Search
This guide will show how to do text searching using UniPDF library.
Before you begin
Before starting to follow along with this guide you should get your API key from your UniCloud account.
If this is your first time using UniPDF SDK, follow this guide to set up a local development environment.
Project setup
Clone the project repository
In your terminal, clone the examples repository. It contains the Go code we will be using for this guide.
git clone https://github.com/unidoc/unipdf-examples.git
Navigate to the search-and-replace folder in the unipdf-examples directory.
cd unipdf-examples/search-and-replace
Configure environment variables
Replace the UNIDOC_LICENSE_API_KEY with your API credentials from your UniCloud account.
Linux/Mac
export UNIDOC_LICENSE_API_KEY=PUT_YOUR_API_KEY_HERE
Windows
set UNIDOC_LICENSE_API_KEY=PUT_YOUR_API_KEY_HERE
How it works
In lines 3-29, the code imports the necessary library and sets up the metered license key using license.SetMeteredKey(os.Getenv(`UNIDOC_LICENSE_API_KEY`))
In line 31 the main function starts by checking the number of command line arguments. Line 39-53 parses the arguments and sets the pattern, pageList and filePath variables. In line 56 a new PDFReader is created using model.NewPdfReaderFromFile. The Editor object which is used for text searching is instantiated in line 63 using editor := extractor.NewEditor(reader).
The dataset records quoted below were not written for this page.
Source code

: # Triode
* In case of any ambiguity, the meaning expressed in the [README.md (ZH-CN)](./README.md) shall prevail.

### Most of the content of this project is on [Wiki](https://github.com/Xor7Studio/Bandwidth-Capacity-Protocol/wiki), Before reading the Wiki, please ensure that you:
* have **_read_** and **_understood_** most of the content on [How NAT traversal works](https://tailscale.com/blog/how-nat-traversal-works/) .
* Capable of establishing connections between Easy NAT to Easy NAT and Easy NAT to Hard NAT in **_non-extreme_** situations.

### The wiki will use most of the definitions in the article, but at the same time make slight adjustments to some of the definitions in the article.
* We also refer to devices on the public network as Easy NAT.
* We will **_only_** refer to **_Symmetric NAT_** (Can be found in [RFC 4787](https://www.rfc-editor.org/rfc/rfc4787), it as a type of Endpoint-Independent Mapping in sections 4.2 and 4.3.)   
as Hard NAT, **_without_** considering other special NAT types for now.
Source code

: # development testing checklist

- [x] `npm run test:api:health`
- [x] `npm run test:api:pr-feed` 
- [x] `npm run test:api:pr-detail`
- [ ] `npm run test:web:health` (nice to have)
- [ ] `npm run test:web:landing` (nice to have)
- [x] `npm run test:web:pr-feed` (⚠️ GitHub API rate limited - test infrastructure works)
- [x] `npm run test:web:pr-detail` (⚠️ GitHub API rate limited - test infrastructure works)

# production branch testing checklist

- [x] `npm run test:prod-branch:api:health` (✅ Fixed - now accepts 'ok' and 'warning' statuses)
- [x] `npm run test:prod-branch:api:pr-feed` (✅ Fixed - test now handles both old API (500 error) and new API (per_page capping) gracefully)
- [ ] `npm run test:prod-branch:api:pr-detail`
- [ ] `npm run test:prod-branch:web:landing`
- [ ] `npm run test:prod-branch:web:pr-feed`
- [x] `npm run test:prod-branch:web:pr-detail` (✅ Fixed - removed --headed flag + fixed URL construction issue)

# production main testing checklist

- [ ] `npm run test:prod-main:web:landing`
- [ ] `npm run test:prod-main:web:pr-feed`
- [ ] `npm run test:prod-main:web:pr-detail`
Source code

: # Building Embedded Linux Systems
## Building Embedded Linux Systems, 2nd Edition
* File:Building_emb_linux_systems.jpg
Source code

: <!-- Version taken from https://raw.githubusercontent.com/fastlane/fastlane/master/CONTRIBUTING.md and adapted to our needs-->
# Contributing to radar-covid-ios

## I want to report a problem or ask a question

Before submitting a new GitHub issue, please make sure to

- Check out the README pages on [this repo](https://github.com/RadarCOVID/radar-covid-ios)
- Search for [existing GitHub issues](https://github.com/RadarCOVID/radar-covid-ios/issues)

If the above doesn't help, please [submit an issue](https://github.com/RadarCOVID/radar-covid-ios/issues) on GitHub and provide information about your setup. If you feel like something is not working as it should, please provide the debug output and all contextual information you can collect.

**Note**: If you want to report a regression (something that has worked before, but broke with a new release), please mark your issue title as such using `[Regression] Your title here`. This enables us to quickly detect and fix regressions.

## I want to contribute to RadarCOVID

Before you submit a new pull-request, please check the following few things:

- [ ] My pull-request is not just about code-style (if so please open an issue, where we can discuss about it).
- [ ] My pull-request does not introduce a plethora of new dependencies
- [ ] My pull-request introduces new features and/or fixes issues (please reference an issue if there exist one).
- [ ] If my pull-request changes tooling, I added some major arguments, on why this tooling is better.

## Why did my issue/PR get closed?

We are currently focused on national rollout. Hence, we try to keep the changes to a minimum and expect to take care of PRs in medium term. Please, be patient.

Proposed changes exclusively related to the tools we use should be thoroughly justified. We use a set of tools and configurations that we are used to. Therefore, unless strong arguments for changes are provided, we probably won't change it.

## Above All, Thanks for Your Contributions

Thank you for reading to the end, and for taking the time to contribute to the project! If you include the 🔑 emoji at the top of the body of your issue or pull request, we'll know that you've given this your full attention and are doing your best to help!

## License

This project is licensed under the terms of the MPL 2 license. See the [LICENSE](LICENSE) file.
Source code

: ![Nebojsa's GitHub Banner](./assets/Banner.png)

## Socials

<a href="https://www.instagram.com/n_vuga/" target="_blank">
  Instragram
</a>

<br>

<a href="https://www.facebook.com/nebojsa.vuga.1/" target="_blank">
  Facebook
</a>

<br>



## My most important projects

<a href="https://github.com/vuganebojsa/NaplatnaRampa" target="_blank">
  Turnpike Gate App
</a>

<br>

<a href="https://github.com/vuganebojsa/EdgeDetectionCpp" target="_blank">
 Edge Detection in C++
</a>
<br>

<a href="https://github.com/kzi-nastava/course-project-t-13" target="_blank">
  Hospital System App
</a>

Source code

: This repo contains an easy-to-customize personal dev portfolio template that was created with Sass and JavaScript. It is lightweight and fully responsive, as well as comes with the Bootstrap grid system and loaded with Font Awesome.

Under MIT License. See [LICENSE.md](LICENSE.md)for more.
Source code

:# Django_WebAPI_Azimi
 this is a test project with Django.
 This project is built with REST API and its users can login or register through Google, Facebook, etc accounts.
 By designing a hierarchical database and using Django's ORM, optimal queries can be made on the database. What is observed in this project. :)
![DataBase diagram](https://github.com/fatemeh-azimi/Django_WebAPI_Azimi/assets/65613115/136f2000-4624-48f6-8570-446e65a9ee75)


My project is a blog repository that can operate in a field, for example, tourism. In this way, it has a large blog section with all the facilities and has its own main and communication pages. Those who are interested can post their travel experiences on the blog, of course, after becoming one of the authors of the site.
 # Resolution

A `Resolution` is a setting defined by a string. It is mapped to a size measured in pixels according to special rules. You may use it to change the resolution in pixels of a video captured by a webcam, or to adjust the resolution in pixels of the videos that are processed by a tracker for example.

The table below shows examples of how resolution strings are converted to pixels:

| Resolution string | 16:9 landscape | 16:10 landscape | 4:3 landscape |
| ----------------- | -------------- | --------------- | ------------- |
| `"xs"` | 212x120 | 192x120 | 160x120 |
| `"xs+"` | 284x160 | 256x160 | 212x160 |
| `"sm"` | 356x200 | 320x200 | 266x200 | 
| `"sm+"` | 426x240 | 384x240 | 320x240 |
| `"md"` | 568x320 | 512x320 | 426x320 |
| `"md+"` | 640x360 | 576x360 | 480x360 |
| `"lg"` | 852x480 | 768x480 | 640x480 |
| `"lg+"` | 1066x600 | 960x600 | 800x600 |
Then the searching operation is done by calling the search method of the extractor.Editor object. The method returns a map of pages and the match results obtained at each page. This map is map[int]Match type, where the integer keys are the pages number where the matches are found on. Match is a struct object and has Pattern, Indexes and Locations fields as follows.
type Match struct {
Pattern string
Indexes [][]int
Locations []Box
}
The pattern here is the provided search pattern. The Indexes field contains the start and end indexes of each match. The Location field is a list of rectangular coordinates where the matched text is found. This might be used for farther editing of the PDF such as highlighting or drawing rectangles around the matched content.
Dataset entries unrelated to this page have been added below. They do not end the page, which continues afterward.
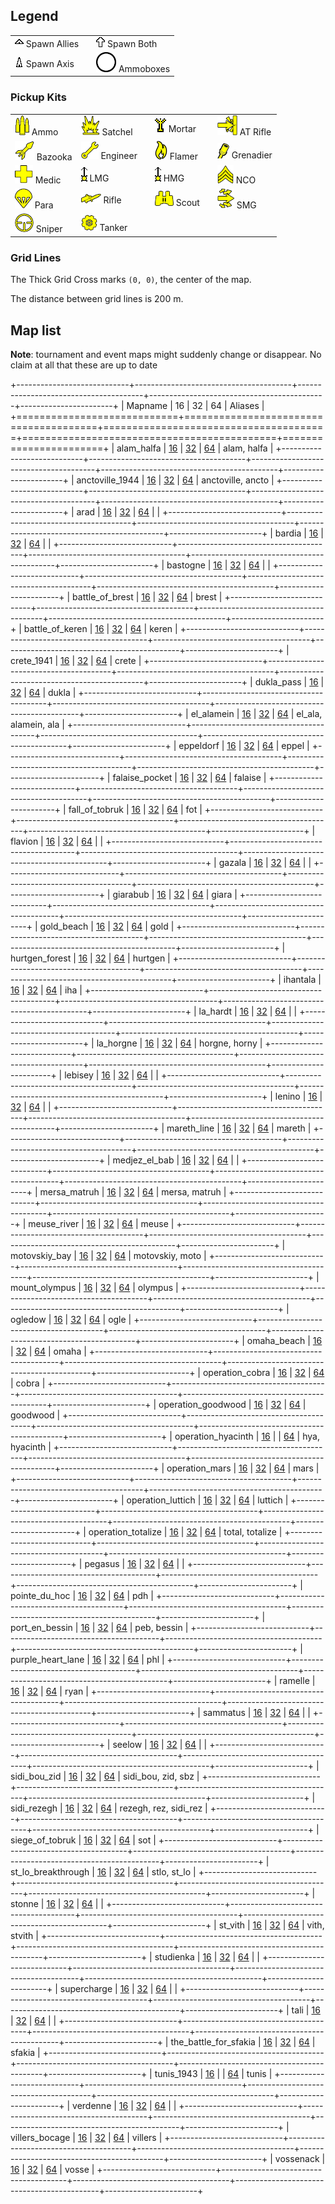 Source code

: ## Legend

|                                                  |  |                                          |
|--------------------------------------------------|--|------------------------------------------|
| ![](ico/spawn_allies.png)      Spawn Allies      |  | ![](ico/spawn_both.png)     Spawn Both   |
| ![](ico/spawn_axis.png)        Spawn Axis        |  | ![](ico/n_ammo.png)         Ammoboxes    |

### Pickup Kits

|                                        |                                       | |                                       | |                                       |
|----------------------------------------|---------------------------------------|-|---------------------------------------|-|---------------------------------------|
| ![](ico/n_ammokit.png)      Ammo       | ![](ico/n_boom.png)         Satchel   | | ![](ico/n_arty_dep.png)     Mortar    | | ![](ico/n_pierce.png)       AT Rifle  |
| ![](ico/n_rocket.png)       Bazooka    | ![](ico/n_engineer.png)     Engineer  | | ![](ico/n_flame.png)        Flamer    | | ![](ico/n_grenadier.png)    Grenadier |
| ![](ico/n_medic.png)        Medic      | ![](ico/n_mg.png)           LMG       | | ![](ico/n_hmg.png)          HMG       | | ![](ico/n_officer.png)      NCO       |
| ![](ico/n_para.png)         Para       | ![](ico/n_bayonet.png)      Rifle     | | ![](ico/n_scout.png)        Scout     | | ![](ico/n_assault.png)      SMG       |
| ![](ico/n_sniper.png)       Sniper     | ![](ico/n_tanker.png)       Tanker    | |   | |   |

### Grid Lines

The Thick Grid Cross marks `(0, 0)`, the center of the map.

The distance between grid lines is 200 m.

## Map list
**Note**: tournament and event maps might suddenly change or disappear. No claim at all that these are up to date

+----------------------------+---------------------------------------+---------------------------------------+--------------------------------------------+-----------------------+
| Mapname                    | 16                                    | 32                                    | 64                                         | Aliases               |
+============================+=======================================+=======================================+============================================+=======================+
| alam_halfa                 | [16](./alam_halfa_16.webp)            | [32](./alam_halfa_32.webp)            | [64](./alam_halfa_64.webp)                 | alam, halfa           |
+----------------------------+---------------------------------------+---------------------------------------+--------------------------------------------+-----------------------+
| anctoville_1944            | [16](./anctoville_1944_16.webp)       | [32](./anctoville_1944_32.webp)       | [64](./anctoville_1944_64.webp)            | anctoville, ancto     |
+----------------------------+---------------------------------------+---------------------------------------+--------------------------------------------+-----------------------+
| arad                       | [16](./arad_16.webp)                  | [32](./arad_32.webp)                  | [64](./arad_64.webp)                       |                       |
+----------------------------+---------------------------------------+---------------------------------------+--------------------------------------------+-----------------------+
| bardia                     | [16](./bardia_16.webp)                | [32](./bardia_32.webp)                | [64](./bardia_64.webp)                     |                       |
+----------------------------+---------------------------------------+---------------------------------------+--------------------------------------------+-----------------------+
| bastogne                   | [16](./bastogne_16.webp)              | [32](./bastogne_32.webp)              | [64](./bastogne_64.webp)                   |                       |
+----------------------------+---------------------------------------+---------------------------------------+--------------------------------------------+-----------------------+
| battle_of_brest            | [16](./battle_of_brest_16.webp)       | [32](./battle_of_brest_32.webp)       | [64](./battle_of_brest_64.webp)            | brest                 |
+----------------------------+---------------------------------------+---------------------------------------+--------------------------------------------+-----------------------+
| battle_of_keren            | [16](./battle_of_keren_16.webp)       | [32](./battle_of_keren_32.webp)       | [64](./battle_of_keren_64.webp)            | keren                 |
+----------------------------+---------------------------------------+---------------------------------------+--------------------------------------------+-----------------------+
| crete_1941                 | [16](./crete_1941_16.webp)            | [32](./crete_1941_32.webp)            | [64](./crete_1941_64.webp)                 | crete                 |
+----------------------------+---------------------------------------+---------------------------------------+--------------------------------------------+-----------------------+
| dukla_pass                 | [16](./dukla_pass_16.webp)            | [32](./dukla_pass_32.webp)            | [64](./dukla_pass_64.webp)                 | dukla                 |
+----------------------------+---------------------------------------+---------------------------------------+--------------------------------------------+-----------------------+
| el_alamein                 | [16](./el_alamein_16.webp)            | [32](./el_alamein_32.webp)            | [64](./el_alamein_64.webp)                 | el_ala, alamein, ala  |
+----------------------------+---------------------------------------+---------------------------------------+--------------------------------------------+-----------------------+
| eppeldorf                  | [16](./eppeldorf_16.webp)             | [32](./eppeldorf_32.webp)             | [64](./eppeldorf_64.webp)                  | eppel                 |
+----------------------------+---------------------------------------+---------------------------------------+--------------------------------------------+-----------------------+
| falaise_pocket             | [16](./falaise_pocket_16.webp)        | [32](./falaise_pocket_32.webp)        | [64](./falaise_pocket_64.webp)             | falaise               |
+----------------------------+---------------------------------------+---------------------------------------+--------------------------------------------+-----------------------+
| fall_of_tobruk             | [16](./fall_of_tobruk_16.webp)        | [32](./fall_of_tobruk_32.webp)        | [64](./fall_of_tobruk_64.webp)             | fot                   |
+----------------------------+---------------------------------------+---------------------------------------+--------------------------------------------+-----------------------+
| flavion                    | [16](./flavion_16.webp)               | [32](./flavion_32.webp)               | [64](./flavion_64.webp)                    |                       |
+----------------------------+---------------------------------------+---------------------------------------+--------------------------------------------+-----------------------+
| gazala                     | [16](./gazala_16.webp)                | [32](./gazala_32.webp)                | [64](./gazala_64.webp)                     |                       |
+----------------------------+---------------------------------------+---------------------------------------+--------------------------------------------+-----------------------+
| giarabub                   | [16](./giarabub_16.webp)              | [32](./giarabub_32.webp)              | [64](./giarabub_64.webp)                   | giara                 |
+----------------------------+---------------------------------------+---------------------------------------+--------------------------------------------+-----------------------+
| gold_beach                 | [16](./gold_beach_16.webp)            | [32](./gold_beach_32.webp)            | [64](./gold_beach_64.webp)                 | gold                  |
+----------------------------+---------------------------------------+---------------------------------------+--------------------------------------------+-----------------------+
| hurtgen_forest             | [16](./hurtgen_forest_16.webp)        | [32](./hurtgen_forest_32.webp)        | [64](./hurtgen_forest_64.webp)             | hurtgen               |
+----------------------------+---------------------------------------+---------------------------------------+--------------------------------------------+-----------------------+
| ihantala                   | [16](./ihantala_16.webp)              | [32](./ihantala_32.webp)              | [64](./ihantala_64.webp)                   | iha                   |
+----------------------------+---------------------------------------+---------------------------------------+--------------------------------------------+-----------------------+
| la_hardt                   | [16](./la_hardt_16.webp)              | [32](./la_hardt_32.webp)              | [64](./la_hardt_64.webp)                   |                       |
+----------------------------+---------------------------------------+---------------------------------------+--------------------------------------------+-----------------------+
| la_horgne                  | [16](./la_horgne_16.webp)             | [32](./la_horgne_32.webp)             | [64](./la_horgne_64.webp)                  | horgne, horny         |
+----------------------------+---------------------------------------+---------------------------------------+--------------------------------------------+-----------------------+
| lebisey                    | [16](./lebisey_16.webp)               | [32](./lebisey_32.webp)               | [64](./lebisey_64.webp)                    |                       |
+----------------------------+---------------------------------------+---------------------------------------+--------------------------------------------+-----------------------+
| lenino                     | [16](./lenino_16.webp)                | [32](./lenino_32.webp)                | [64](./lenino_64.webp)                     |                       |
+----------------------------+---------------------------------------+---------------------------------------+--------------------------------------------+-----------------------+
| mareth_line                | [16](./mareth_line_16.webp)           | [32](./mareth_line_32.webp)           | [64](./mareth_line_64.webp)                | mareth                |
+----------------------------+---------------------------------------+---------------------------------------+--------------------------------------------+-----------------------+
| medjez_el_bab              | [16](./medjez_el_bab_16.webp)         | [32](./medjez_el_bab_32.webp)         | [64](./medjez_el_bab_64.webp)              |                       |
+----------------------------+---------------------------------------+---------------------------------------+--------------------------------------------+-----------------------+
| mersa_matruh               | [16](./mersa_matruh_16.webp)          | [32](./mersa_matruh_32.webp)          | [64](./mersa_matruh_64.webp)               | mersa, matruh         |
+----------------------------+---------------------------------------+---------------------------------------+--------------------------------------------+-----------------------+
| meuse_river                | [16](./meuse_river_16.webp)           | [32](./meuse_river_32.webp)           | [64](./meuse_river_64.webp)                | meuse                 |
+----------------------------+---------------------------------------+---------------------------------------+--------------------------------------------+-----------------------+
| motovskiy_bay              | [16](./motovskiy_bay_16.webp)         | [32](./motovskiy_bay_32.webp)         | [64](./motovskiy_bay_64.webp)              | motovskiy, moto       |
+----------------------------+---------------------------------------+---------------------------------------+--------------------------------------------+-----------------------+
| mount_olympus              | [16](./mount_olympus_16.webp)         | [32](./mount_olympus_32.webp)         | [64](./mount_olympus_64.webp)              | olympus               |
+----------------------------+---------------------------------------+---------------------------------------+--------------------------------------------+-----------------------+
| ogledow                    | [16](./ogledow_16.webp)               | [32](./ogledow_32.webp)               | [64](./ogledow_64.webp)                    | ogle                  |
+----------------------------+---------------------------------------+---------------------------------------+--------------------------------------------+-----------------------+
| omaha_beach                | [16](./omaha_beach_16.webp)           | [32](./omaha_beach_32.webp)           | [64](./omaha_beach_64.webp)                | omaha                 |
+----------------------------+---------------------------------------+---------------------------------------+--------------------------------------------+-----------------------+
| operation_cobra            | [16](./operation_cobra_16.webp)       | [32](./operation_cobra_32.webp)       | [64](./operation_cobra_64.webp)            | cobra                 |
+----------------------------+---------------------------------------+---------------------------------------+--------------------------------------------+-----------------------+
| operation_goodwood         | [16](./operation_goodwood_16.webp)    | [32](./operation_goodwood_32.webp)    | [64](./operation_goodwood_64.webp)         | goodwood              |
+----------------------------+---------------------------------------+---------------------------------------+--------------------------------------------+-----------------------+
| operation_hyacinth         | [16](./operation_hyacinth_16.webp)    |                                       | [64](./operation_hyacinth_64.webp)         | hya, hyacinth         |
+----------------------------+---------------------------------------+---------------------------------------+--------------------------------------------+-----------------------+
| operation_mars             | [16](./operation_mars_16.webp)        | [32](./operation_mars_32.webp)        | [64](./operation_mars_64.webp)             | mars                  |
+----------------------------+---------------------------------------+---------------------------------------+--------------------------------------------+-----------------------+
| operation_luttich          | [16](./operation_luttich_16.webp)     | [32](./operation_luttich_32.webp)     | [64](./operation_luttich_64.webp)          | luttich               |
+----------------------------+---------------------------------------+---------------------------------------+--------------------------------------------+-----------------------+
| operation_totalize         | [16](./operation_totalize_16.webp)    | [32](./operation_totalize_32.webp)    | [64](./operation_totalize_64.webp)         | total, totalize       |
+----------------------------+---------------------------------------+---------------------------------------+--------------------------------------------+-----------------------+
| pegasus                    | [16](./pegasus_16.webp)               | [32](./pegasus_32.webp)               | [64](./pegasus_64.webp)                    |                       |
+----------------------------+---------------------------------------+---------------------------------------+--------------------------------------------+-----------------------+
| pointe_du_hoc              | [16](./pointe_du_hoc_16.webp)         | [32](./pointe_du_hoc_32.webp)         | [64](./pointe_du_hoc_64.webp)              | pdh                   |
+----------------------------+---------------------------------------+---------------------------------------+--------------------------------------------+-----------------------+
| port_en_bessin             | [16](./port_en_bessin_16.webp)        | [32](./port_en_bessin_32.webp)        | [64](./port_en_bessin_64.webp)             | peb, bessin           |
+----------------------------+---------------------------------------+---------------------------------------+--------------------------------------------+-----------------------+
| purple_heart_lane          | [16](./purple_heart_lane_16.webp)     | [32](./purple_heart_lane_32.webp)     | [64](./purple_heart_lane_64.webp)          | phl                   |
+----------------------------+---------------------------------------+---------------------------------------+--------------------------------------------+-----------------------+
| ramelle                    | [16](./ramelle_16.webp)               | [32](./ramelle_32.webp)               | [64](./ramelle_64.webp)                    | ryan                  |
+----------------------------+---------------------------------------+---------------------------------------+--------------------------------------------+-----------------------+
| sammatus                   | [16](./sammatus_16.webp)              | [32](./sammatus_32.webp)              | [64](./sammatus_64.webp)                   |                       |
+----------------------------+---------------------------------------+---------------------------------------+--------------------------------------------+-----------------------+
| seelow                     | [16](./seelow_16.webp)                | [32](./seelow_32.webp)                | [64](./seelow_64.webp)                     |                       |
+----------------------------+---------------------------------------+---------------------------------------+--------------------------------------------+-----------------------+
| sidi_bou_zid               | [16](./sidi_bou_zid_16.webp)          | [32](./sidi_bou_zid_32.webp)          | [64](./sidi_bou_zid_64.webp)               | sidi_bou, zid, sbz    |
+----------------------------+---------------------------------------+---------------------------------------+--------------------------------------------+-----------------------+
| sidi_rezegh                | [16](./sidi_rezegh_16.webp)           | [32](./sidi_rezegh_32.webp)           | [64](./sidi_rezegh_64.webp)                | rezegh, rez, sidi_rez |
+----------------------------+---------------------------------------+---------------------------------------+--------------------------------------------+-----------------------+
| siege_of_tobruk            | [16](./siege_of_tobruk_16.webp)       | [32](./siege_of_tobruk_32.webp)       | [64](./siege_of_tobruk_64.webp)            | sot                   |
+----------------------------+---------------------------------------+---------------------------------------+--------------------------------------------+-----------------------+
| st_lo_breakthrough         | [16](./st_lo_breakthrough_16.webp)    | [32](./st_lo_breakthrough_32.webp)    | [64](./st_lo_breakthrough_64.webp)         | stlo, st_lo           |
+----------------------------+---------------------------------------+---------------------------------------+--------------------------------------------+-----------------------+
| stonne                     | [16](./stonne_16.webp)                | [32](./stonne_32.webp)                | [64](./stonne_64.webp)                     |                       |
+----------------------------+---------------------------------------+---------------------------------------+--------------------------------------------+-----------------------+
| st_vith                    | [16](./st_vith_16.webp)               | [32](./st_vith_32.webp)               | [64](./st_vith_64.webp)                    | vith, stvith          |
+----------------------------+---------------------------------------+---------------------------------------+--------------------------------------------+-----------------------+
| studienka                  | [16](./studienka_16.webp)             | [32](./studienka_32.webp)             | [64](./studienka_64.webp)                  |                       |
+----------------------------+---------------------------------------+---------------------------------------+--------------------------------------------+-----------------------+
| supercharge                | [16](./supercharge_16.webp)           | [32](./supercharge_32.webp)           | [64](./supercharge_64.webp)                |                       |
+----------------------------+---------------------------------------+---------------------------------------+--------------------------------------------+-----------------------+
| tali                       | [16](./tali_16.webp)                  | [32](./tali_32.webp)                  | [64](./tali_64.webp)                       |                       |
+----------------------------+---------------------------------------+---------------------------------------+--------------------------------------------+-----------------------+
| the_battle_for_sfakia      | [16](./the_battle_for_sfakia_16.webp) | [32](./the_battle_for_sfakia_32.webp) | [64](./the_battle_for_sfakia_64.webp)      | sfakia                |
+----------------------------+---------------------------------------+---------------------------------------+--------------------------------------------+-----------------------+
| tunis_1943                 | [16](./tunis_1943_16.webp)            |                                       | [64](./tunis_1943_64.webp)                 | tunis                 |
+----------------------------+---------------------------------------+---------------------------------------+--------------------------------------------+-----------------------+
| verdenne                   | [16](./verdenne_16.webp)              | [32](./verdenne_32.webp)              | [64](./verdenne_64.webp)                   |                       |
+----------------------------+---------------------------------------+---------------------------------------+--------------------------------------------+-----------------------+
| villers_bocage             | [16](./villers_bocage_16.webp)        | [32](./villers_bocage_32.webp)        | [64](./villers_bocage_64.webp)             | villers               |
+----------------------------+---------------------------------------+---------------------------------------+--------------------------------------------+-----------------------+
| vossenack                  | [16](./vossenack_16.webp)             | [32](./vossenack_32.webp)             | [64](./vossenack_64.webp)                  | vosse                 |
+----------------------------+---------------------------------------+---------------------------------------+--------------------------------------------+-----------------------+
In line 73, the content is printed by calling the function printSearchResults. This printer function is defined in lines 79-112 and is used to print the results.
Run the code
Run the code using the following command
go run search_text.go <pattern> <pages> <input>
Example usage:
go run search_text.go "copyright law" "1,2" ./test-data/file1.pdf
Sample output
Page 1:
indexes: [292:305]
locations: {307.08 469.42 362.53 479.42}
Page 2:
indexes: [2459:2472], [2785:2798]
locations: {128.93 231.18 184.54 241.18}, {103.11 183.18 158.88 193.18}